November 12, 2019

Watching over: Why mothers must be educated on digital safety

Illustration by Aniqa Haider

It’s the year 2019. Children are exposed to the internet before they can even start speaking or walking. It is a settled fact that the internet can be an unsafe place and while the parent may only use the devices as an entertainment or distraction tool, they might be unaware of what their child may be getting exposed to each day. From cyber bullying to pornographic pop-up ads, the internet is a dangerous place to maneuver even for adults.  

The safety of children is everyone’s concern, but why are we particularly interested in the role of women regarding this matter? In a country like Pakistan that has been a victim of gender stereotypes for the longest time, it will not be incorrect to suggest that women often end up as the primary caregiver to the children. The father seems to assume the role of the breadwinner in most cases, spending a considerable amount of time outside the house. Therefore, in situations like these, there needs to be strong emphasis on educating women, not just in technology, but in every aspect of life so that they are able to perform their parenting duties in a much better manner. 

I cannot read English properly, but my son can, and most of the time I do not understand the things he is looking at online

Farah, mother to a 10-year-old

The existing gender gap in literacy rate and internet usage are the key problems here. The difficulties women face when trying to access basic education ultimately affects the future generation. With regards to tech awareness, women in Pakistan, especially those living in the rural areas, do not get access to the internet as easily as men do. The lack of knowledge about the digital world leaves them with the inability to safely navigate their online presence. At a later stage when they have children, they may not be able to effectively monitor and control their child’s online activities. 

Speaking to a woman named Farah, who resides in the suburbs of Islamabad and works as a tailor, expresses some concern about her ten-year-old son’s smart phone usage. “Most of the times he will stay in his corner of the house glued to the screen and refuses to show me what he is doing, sometimes I let him be and sometimes it frustrates me that I am not aware of his activities.” Farah received no formal education and communicated her frustration of her lack of knowledge relating to technology. “I cannot read English properly, but my son can, and most of the time I do not understand the things he is looking at online”. However, when speaking to one of her clients, she said she did understand that the internet could be a dangerous place which threatened children’s well-being. 

Even though there are a number of applications and hardware devices that enable parents to screen the content and alert them when harmful content appears, not enough people know of them or how they are operated

Women like Farah are in dire need of training with regards to technology and cyber-security for the sake of their children.
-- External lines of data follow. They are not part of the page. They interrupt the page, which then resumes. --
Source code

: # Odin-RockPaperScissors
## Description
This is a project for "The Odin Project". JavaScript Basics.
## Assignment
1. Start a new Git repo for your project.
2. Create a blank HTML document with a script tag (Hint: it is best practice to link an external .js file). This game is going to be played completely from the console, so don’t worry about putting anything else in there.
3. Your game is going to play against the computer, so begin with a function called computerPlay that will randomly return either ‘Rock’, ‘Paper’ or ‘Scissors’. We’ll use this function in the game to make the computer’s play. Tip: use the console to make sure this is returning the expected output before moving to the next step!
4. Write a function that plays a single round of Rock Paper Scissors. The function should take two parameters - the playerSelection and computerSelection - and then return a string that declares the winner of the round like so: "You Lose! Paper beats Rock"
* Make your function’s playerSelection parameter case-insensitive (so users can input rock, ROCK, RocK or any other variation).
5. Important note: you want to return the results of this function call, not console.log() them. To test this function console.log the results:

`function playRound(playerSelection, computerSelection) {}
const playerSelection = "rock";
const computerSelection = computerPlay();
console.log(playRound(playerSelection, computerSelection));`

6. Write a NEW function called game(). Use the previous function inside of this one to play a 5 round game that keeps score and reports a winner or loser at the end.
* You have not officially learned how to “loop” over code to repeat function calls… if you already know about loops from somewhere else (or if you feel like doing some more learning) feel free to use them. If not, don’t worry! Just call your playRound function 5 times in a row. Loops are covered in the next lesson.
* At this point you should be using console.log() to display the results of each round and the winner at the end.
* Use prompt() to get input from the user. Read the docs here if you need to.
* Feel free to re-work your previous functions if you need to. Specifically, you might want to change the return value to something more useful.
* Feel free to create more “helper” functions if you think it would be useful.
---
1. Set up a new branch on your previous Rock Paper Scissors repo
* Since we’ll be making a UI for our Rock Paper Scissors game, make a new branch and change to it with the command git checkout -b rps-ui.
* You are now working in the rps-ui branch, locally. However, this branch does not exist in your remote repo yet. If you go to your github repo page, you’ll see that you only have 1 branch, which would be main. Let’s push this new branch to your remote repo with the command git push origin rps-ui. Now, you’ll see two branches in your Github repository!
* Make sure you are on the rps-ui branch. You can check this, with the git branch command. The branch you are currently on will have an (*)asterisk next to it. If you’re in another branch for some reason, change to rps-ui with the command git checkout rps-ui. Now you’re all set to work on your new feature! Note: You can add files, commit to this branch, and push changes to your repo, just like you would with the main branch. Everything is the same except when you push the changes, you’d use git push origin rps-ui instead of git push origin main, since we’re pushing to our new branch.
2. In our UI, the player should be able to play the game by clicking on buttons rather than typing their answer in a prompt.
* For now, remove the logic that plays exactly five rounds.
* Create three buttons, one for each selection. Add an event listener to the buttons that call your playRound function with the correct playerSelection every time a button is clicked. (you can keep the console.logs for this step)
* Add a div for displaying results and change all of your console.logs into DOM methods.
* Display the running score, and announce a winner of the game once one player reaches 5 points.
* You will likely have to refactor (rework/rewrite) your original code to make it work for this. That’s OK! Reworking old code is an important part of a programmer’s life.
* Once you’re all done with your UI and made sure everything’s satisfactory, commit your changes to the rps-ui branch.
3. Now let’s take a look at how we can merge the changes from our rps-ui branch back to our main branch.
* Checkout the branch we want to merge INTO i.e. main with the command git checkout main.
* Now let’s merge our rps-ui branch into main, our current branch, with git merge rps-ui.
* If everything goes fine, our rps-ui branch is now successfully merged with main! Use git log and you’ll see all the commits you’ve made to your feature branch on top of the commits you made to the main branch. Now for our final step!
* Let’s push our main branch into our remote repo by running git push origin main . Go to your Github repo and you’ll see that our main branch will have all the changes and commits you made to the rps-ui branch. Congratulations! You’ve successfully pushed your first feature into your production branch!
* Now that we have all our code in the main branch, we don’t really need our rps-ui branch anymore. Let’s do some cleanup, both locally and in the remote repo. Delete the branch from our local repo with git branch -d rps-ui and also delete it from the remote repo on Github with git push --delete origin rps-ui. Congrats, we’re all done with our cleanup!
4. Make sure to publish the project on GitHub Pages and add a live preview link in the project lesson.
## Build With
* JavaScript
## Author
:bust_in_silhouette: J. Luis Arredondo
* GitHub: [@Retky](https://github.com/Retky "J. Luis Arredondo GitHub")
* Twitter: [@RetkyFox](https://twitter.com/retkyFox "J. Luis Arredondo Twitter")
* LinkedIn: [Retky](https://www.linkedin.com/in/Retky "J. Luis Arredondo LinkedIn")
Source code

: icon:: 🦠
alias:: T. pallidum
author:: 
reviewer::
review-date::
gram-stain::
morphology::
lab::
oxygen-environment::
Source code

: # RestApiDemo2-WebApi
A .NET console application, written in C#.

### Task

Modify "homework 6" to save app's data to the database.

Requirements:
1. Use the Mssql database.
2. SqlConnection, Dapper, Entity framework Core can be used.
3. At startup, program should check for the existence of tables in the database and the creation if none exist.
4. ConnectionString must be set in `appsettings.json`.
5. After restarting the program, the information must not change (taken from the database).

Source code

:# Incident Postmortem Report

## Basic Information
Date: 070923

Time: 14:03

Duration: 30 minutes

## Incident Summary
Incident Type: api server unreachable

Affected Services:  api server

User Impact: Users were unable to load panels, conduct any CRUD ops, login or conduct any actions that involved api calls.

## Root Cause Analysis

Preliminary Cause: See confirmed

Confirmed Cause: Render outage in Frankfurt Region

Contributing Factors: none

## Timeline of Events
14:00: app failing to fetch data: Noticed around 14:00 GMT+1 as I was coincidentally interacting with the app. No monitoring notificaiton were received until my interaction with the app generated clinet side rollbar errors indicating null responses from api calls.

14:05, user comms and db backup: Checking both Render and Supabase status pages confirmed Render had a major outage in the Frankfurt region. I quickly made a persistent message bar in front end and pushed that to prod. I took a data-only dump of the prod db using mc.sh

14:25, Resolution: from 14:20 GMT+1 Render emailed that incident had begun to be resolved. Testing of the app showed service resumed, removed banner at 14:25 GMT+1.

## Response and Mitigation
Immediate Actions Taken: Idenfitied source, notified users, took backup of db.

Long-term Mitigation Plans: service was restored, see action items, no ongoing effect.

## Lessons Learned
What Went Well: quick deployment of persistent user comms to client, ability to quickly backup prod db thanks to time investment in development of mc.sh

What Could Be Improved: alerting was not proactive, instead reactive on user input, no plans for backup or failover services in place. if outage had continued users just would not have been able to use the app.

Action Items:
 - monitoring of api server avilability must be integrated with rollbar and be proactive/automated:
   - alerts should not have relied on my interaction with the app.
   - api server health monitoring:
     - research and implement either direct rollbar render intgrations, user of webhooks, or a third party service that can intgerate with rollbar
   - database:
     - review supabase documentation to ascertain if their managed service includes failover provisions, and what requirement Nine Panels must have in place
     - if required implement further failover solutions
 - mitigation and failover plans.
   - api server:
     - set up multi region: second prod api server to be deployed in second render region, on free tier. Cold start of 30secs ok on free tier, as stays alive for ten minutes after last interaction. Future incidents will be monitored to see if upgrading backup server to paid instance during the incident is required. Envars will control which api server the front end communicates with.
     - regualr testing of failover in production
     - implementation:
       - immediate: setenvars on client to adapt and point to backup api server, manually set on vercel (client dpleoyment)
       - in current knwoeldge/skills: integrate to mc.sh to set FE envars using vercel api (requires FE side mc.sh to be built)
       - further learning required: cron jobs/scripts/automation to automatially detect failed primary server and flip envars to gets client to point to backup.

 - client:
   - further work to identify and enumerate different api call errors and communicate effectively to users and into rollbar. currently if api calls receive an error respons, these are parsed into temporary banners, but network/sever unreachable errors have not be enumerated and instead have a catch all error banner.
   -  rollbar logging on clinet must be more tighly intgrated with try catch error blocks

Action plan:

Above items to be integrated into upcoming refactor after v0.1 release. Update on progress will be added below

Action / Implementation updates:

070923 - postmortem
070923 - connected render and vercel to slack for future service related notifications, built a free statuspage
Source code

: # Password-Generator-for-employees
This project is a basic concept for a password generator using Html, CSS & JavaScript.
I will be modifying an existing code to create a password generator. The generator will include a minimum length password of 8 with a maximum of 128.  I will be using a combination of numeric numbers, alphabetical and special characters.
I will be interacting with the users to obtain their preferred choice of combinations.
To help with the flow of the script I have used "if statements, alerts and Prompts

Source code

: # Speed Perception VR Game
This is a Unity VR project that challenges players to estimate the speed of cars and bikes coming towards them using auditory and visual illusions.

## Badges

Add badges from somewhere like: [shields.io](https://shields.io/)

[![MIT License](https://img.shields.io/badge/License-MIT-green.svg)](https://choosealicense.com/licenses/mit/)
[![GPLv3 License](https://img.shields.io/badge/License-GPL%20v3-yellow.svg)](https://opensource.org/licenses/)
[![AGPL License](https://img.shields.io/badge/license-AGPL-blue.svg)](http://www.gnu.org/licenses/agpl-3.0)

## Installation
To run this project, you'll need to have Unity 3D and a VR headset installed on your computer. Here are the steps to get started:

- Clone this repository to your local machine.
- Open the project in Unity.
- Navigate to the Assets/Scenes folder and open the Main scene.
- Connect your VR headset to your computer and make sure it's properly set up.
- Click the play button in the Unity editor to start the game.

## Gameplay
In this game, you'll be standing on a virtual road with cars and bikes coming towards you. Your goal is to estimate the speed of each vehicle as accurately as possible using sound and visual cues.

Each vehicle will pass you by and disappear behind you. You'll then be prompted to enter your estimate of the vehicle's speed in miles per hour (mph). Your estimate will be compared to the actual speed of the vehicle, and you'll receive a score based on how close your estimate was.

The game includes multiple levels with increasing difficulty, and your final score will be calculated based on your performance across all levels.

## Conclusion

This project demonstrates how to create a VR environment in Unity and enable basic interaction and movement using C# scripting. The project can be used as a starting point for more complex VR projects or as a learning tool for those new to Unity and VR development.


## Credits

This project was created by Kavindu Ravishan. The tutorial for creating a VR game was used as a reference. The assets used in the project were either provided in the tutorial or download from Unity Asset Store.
The effects of harmful content online can impact a child’s emotional development and the effects can last a lifetime. 

One of the most common evils is that of pornographic content online. A child does not need to access a pornographic website to be exposed to such content. Obscene advertisements pop up any time during browsing along with links that lead you to explicit sites in a matter of seconds. Even though there are a number of applications and hardware devices that enable parents to screen the content and alert them when harmful content appears, not enough people know of them or how they are operated. 

There have been numerous incidents of children and teenagers committing suicides due to cyber-bullying. This is hard to monitor since bullying messages and content cannot be filtered as easily as pornographic ones

Saira, a mother of three, hails from a rural background but resides in central Islamabad with her husband and children.  Saira claims that she was not given the privilege of a cell phone or a laptop until she got married, which was in second year of college. Almost immediately, her first child was born. With her husband constantly traveling for work, Saira was often on her own when it came to dealing with challenging situations with the children. She talks about the struggles of regulating her children’s online presence, trying to make them as safe as possible. She reveals that in the beginning, she was not even aware of how to access browsing history and took her a great deal of time to learn about parental controls and now feels extremely confident about her children’s internet usage. 

Tech literacy for women is as important as anything else and absolutely vital in order to protect the upcoming digitally connected generations.

Apart from pornographic and explicit content, children are now more at risk to be exposed to bullying online than ever. Cyber-bullying works almost in the same way as bullying in real life, and is equally, if not more, dangerous. There have been numerous incidents of children and teenagers committing suicides due to cyber-bullying. This is hard to monitor since bullying messages and content cannot be filtered as easily as pornographic ones. The solution lies in developing strong communication with children in order to create a relationship of trust. Most of the times it has been noted that the victim’s parents have been unaware of the abuse, which can easily be prevented. 

While we are already working towards decreasing the gender gap in terms of internet access, children’s online safety can be another motivating factor for this cause. Since the bond between a mother and her child is so strong and unique, investing in her education can have a positive impact on future generations. Tech literacy for women is as important as anything else and absolutely vital in order to protect the upcoming digitally connected generations.